I typically use skipTo() to move to the next instance of an element, before it's containing element end tag is reached. For example, when I'm parsing the contents of a Trackpoint tag:

<Trackpoint>
   <Time>2010-11-04T22:03:00Z</Time>
   <Position>
   <LatitudeDegrees>47.5834731</LatitudeDegrees>
   <LongitudeDegrees>-122.2491668</LongitudeDegrees>
   </Position>
   <AltitudeMeters>17.4411621</AltitudeMeters>
   <DistanceMeters>26.8590393</DistanceMeters>
   <HeartRateBpm xsi:type="HeartRateInBeatsPerMinute_t">
   <Value>85</Value>
   </HeartRateBpm>
   <SensorState>Absent</SensorState>
</Trackpoint>


This is the code to parse that data:

/**
 * parses a single trackpoint and writes an output line to the trackDetail CSV
 * writer.
 * 
 * @param parser
 * @throws Exception
 */
protected void parseTrackPoint(XMLStreamReader parser, String lapId,
    String trackPointId) throws Exception {
 trackDetailWriter.writeArg(lapId);
 trackDetailWriter.writeArg(trackPointId);
 skipTo(parser, TIME, TRACKPOINT);
 trackDetailWriter.writeArg(getTimeValue(parser, parser.next()));
 skipTo(parser, LAT, TRACKPOINT);
 trackDetailWriter.writeArg(getValue(parser, parser.next()));
 skipTo(parser, LONG, TRACKPOINT);
 trackDetailWriter.writeArg(getValue(parser, parser.next()));
 skipTo(parser, ALT, TRACKPOINT);
 trackDetailWriter.writeArg(getValue(parser, parser.next()));
 skipTo(parser, DIST, TRACKPOINT);
 trackDetailWriter.writeArg(getValue(parser, parser.next()));
 skipTo(parser, HEARTRATE, TRACKPOINT);
 trackDetailWriter.writeArg(getValue(parser, parser.next()));
 trackDetailWriter.flushArgs();
}

With skipTo in place, I needed to extract the data from the XML. The text inside of elements is CHARACTER data, and is accessed by calling parser.next() after hitting the enclosing tag START_ELEMENT. The CHARACTER data is accessed via XMLStreamParser.getText():

/**
 * extracts a double value from a character stream.
 * 
 * @param parser
 * @param parseType
 * @return the double, or -1 if the element is not CHARACTERS. will also
 *         thrown runtime exception if parsing fails.
 */
private double getValue(XMLStreamReader parser, int parseType) {
 if (parseType == XMLStreamConstants.CHARACTERS) {
  return Double.parseDouble(parser.getText());
 } else {
  return -1;
 }
}


The combination of skipTo and getValue() allows me to extract Double values from the XML. I'm using Double to validate the format of the value, even though I'm going to persist that value back as a string.
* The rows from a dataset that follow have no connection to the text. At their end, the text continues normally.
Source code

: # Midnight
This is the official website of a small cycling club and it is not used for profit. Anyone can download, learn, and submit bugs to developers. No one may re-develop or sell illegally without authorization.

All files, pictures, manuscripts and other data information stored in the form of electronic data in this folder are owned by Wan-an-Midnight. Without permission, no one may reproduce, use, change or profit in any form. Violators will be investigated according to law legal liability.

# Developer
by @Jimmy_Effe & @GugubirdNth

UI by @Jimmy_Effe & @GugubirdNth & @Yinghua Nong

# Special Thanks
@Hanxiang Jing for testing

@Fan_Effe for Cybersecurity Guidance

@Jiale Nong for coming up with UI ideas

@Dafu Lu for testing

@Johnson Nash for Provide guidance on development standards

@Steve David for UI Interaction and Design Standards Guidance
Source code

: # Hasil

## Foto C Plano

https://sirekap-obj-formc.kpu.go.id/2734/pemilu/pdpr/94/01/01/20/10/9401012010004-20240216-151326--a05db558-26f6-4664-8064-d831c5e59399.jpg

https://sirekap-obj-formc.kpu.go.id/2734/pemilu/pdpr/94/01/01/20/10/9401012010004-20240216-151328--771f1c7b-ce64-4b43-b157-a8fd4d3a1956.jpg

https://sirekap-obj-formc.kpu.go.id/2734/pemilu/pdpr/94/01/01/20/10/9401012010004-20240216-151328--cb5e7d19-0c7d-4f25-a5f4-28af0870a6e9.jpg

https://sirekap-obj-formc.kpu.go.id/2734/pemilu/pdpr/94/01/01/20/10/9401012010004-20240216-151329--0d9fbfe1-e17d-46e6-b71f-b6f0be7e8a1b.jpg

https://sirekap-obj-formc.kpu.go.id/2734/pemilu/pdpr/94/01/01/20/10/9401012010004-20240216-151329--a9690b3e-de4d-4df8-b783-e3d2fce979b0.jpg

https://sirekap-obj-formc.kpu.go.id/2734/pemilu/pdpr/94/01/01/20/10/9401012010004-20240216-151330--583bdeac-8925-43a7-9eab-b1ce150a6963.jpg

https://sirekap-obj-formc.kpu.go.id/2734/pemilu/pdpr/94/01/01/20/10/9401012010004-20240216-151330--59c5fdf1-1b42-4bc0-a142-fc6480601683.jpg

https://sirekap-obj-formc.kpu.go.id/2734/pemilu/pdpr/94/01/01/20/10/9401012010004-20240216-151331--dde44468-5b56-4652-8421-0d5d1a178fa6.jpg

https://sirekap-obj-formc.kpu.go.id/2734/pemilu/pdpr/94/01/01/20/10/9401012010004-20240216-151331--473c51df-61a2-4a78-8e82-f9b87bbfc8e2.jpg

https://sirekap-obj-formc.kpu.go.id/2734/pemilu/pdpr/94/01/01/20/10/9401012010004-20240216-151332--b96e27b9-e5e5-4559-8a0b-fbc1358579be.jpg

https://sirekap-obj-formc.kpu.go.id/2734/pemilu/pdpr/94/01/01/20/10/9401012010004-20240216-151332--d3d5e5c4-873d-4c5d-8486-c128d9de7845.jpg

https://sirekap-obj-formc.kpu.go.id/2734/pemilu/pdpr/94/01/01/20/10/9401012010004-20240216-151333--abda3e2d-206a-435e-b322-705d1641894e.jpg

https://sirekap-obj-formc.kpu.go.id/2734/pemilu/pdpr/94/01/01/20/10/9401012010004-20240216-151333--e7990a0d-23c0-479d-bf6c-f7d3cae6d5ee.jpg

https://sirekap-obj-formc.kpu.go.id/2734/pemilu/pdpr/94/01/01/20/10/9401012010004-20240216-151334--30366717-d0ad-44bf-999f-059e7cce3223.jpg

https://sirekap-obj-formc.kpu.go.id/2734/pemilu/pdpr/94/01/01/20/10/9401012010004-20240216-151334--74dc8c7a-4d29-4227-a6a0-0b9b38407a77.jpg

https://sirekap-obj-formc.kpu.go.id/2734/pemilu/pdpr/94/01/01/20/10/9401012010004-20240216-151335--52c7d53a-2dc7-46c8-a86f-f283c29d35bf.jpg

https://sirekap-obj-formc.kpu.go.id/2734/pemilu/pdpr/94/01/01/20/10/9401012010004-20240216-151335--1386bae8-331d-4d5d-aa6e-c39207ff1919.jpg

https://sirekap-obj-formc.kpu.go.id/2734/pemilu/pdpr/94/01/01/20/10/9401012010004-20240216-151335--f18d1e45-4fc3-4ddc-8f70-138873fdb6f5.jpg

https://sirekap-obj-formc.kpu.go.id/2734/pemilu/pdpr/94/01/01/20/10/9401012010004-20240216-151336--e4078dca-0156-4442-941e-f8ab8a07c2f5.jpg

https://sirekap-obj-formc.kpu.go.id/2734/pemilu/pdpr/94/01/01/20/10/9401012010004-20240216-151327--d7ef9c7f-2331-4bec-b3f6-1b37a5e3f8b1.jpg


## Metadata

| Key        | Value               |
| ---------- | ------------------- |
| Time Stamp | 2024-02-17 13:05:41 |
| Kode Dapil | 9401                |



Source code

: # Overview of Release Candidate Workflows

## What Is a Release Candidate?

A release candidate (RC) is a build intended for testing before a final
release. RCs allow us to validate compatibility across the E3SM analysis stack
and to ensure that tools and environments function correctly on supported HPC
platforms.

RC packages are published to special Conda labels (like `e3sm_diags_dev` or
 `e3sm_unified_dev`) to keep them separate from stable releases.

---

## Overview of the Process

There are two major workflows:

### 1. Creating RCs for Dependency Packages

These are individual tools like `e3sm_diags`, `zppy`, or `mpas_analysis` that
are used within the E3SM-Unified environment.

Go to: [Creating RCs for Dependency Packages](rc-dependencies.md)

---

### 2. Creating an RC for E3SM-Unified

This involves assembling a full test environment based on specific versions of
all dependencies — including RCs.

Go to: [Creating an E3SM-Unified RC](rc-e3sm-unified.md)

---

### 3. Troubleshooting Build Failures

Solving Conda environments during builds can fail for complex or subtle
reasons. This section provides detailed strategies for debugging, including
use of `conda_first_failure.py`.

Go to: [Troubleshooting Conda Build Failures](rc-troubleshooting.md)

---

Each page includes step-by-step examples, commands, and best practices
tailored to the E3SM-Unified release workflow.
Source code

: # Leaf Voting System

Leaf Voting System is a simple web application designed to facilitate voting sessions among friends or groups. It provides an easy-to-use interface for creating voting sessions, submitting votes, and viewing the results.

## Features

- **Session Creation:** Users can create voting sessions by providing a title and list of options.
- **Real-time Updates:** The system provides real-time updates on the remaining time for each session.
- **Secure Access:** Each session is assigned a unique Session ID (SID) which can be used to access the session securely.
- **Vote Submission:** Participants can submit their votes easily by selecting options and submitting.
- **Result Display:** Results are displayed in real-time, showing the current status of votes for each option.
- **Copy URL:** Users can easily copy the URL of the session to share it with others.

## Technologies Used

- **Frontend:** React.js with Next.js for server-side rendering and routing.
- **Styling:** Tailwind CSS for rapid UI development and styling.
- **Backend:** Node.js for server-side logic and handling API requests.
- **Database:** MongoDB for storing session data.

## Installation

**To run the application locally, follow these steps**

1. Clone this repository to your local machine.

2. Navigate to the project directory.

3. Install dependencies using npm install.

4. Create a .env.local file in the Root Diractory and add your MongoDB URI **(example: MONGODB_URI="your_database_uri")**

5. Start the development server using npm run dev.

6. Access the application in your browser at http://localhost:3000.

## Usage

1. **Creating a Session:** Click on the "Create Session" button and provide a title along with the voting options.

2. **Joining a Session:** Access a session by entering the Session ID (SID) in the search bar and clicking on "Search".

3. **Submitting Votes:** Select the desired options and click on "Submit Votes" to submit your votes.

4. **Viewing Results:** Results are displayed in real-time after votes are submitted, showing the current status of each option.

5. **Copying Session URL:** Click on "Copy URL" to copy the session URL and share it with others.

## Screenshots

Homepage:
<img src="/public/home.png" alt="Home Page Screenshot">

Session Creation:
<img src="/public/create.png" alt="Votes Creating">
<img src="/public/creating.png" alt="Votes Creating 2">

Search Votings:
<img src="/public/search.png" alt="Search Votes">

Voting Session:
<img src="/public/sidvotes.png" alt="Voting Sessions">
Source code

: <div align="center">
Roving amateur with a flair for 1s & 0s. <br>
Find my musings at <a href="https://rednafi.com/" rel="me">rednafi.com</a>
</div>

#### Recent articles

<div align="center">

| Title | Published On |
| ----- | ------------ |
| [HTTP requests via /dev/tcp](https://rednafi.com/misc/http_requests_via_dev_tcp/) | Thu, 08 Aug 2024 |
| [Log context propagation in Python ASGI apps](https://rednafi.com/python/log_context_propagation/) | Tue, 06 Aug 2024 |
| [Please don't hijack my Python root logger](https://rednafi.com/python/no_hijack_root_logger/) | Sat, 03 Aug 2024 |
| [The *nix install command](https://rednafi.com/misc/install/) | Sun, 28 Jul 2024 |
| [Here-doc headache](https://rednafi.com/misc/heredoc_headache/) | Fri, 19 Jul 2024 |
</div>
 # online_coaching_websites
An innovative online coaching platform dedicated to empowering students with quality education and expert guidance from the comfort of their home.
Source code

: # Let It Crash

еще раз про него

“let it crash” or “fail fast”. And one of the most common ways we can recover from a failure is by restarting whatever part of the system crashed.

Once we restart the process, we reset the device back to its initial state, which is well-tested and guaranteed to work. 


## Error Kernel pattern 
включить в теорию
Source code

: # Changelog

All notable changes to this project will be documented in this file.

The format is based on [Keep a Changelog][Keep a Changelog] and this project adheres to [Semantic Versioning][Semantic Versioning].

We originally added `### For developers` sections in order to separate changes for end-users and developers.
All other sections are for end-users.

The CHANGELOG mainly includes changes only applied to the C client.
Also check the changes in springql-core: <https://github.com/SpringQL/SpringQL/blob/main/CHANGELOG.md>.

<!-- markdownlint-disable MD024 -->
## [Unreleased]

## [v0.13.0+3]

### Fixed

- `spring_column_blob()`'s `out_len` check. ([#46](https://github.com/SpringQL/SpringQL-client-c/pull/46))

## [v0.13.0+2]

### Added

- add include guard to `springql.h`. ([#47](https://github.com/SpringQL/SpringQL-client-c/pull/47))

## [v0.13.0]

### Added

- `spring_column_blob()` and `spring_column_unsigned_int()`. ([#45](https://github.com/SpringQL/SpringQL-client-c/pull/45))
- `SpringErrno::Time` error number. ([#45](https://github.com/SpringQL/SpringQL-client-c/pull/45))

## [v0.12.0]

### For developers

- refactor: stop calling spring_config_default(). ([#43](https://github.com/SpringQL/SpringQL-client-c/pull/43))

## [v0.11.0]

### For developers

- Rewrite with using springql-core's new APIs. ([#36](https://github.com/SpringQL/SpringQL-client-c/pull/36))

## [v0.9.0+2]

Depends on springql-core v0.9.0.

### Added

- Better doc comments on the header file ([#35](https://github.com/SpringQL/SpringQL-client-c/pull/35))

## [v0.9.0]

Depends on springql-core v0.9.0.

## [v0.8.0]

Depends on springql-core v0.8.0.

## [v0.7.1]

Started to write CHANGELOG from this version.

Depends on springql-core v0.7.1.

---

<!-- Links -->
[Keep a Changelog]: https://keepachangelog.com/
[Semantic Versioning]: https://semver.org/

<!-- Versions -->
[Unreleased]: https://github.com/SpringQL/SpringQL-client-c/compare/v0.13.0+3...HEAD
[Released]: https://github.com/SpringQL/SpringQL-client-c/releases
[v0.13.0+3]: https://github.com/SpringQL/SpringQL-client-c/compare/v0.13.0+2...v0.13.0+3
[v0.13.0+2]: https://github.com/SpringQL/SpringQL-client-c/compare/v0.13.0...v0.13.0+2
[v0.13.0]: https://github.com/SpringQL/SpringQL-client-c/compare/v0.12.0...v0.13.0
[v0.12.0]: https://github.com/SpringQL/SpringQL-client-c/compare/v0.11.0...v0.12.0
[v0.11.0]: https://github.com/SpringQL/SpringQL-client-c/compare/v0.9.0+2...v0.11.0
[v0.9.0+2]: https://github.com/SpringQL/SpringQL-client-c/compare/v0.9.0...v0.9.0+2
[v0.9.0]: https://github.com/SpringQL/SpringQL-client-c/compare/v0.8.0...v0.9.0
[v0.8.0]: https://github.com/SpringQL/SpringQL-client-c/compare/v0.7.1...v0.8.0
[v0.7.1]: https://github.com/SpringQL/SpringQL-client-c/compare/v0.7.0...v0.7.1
When extracting timestamps, I extract the data to a long:
private long getTimeValue(XMLStreamReader parser, int parseType)
    throws ParseException {
 if (parseType == XMLStreamConstants.CHARACTERS) {
  String raw = parser.getText();
  String date = raw.substring(0, raw.indexOf('T'));
  String time = raw.substring(raw.indexOf('T') + 1, raw.indexOf('Z'));
  SimpleDateFormat sdf = new SimpleDateFormat("MM-dd-yyyy-HH:mm:ss");
  Date actual = sdf.parse(date + '-' + time);
  return actual.getTime();
 } else {
  return -1;
 }
}

Separating Reading XML from Writing CSV
In the code above there are calls to a trackDetailWriter object. I chose to separate the writing of the CSV from the reading of the XML in order to test the XML reading logic more easily. This simplified things a lot, it allowed me to pass in CSVWriter objects, it relieved the parsing code of having to manage/open/close destination files, and it allowed me to write test implementations of CSVWriter that stored the data in memory for me to check during unit tests.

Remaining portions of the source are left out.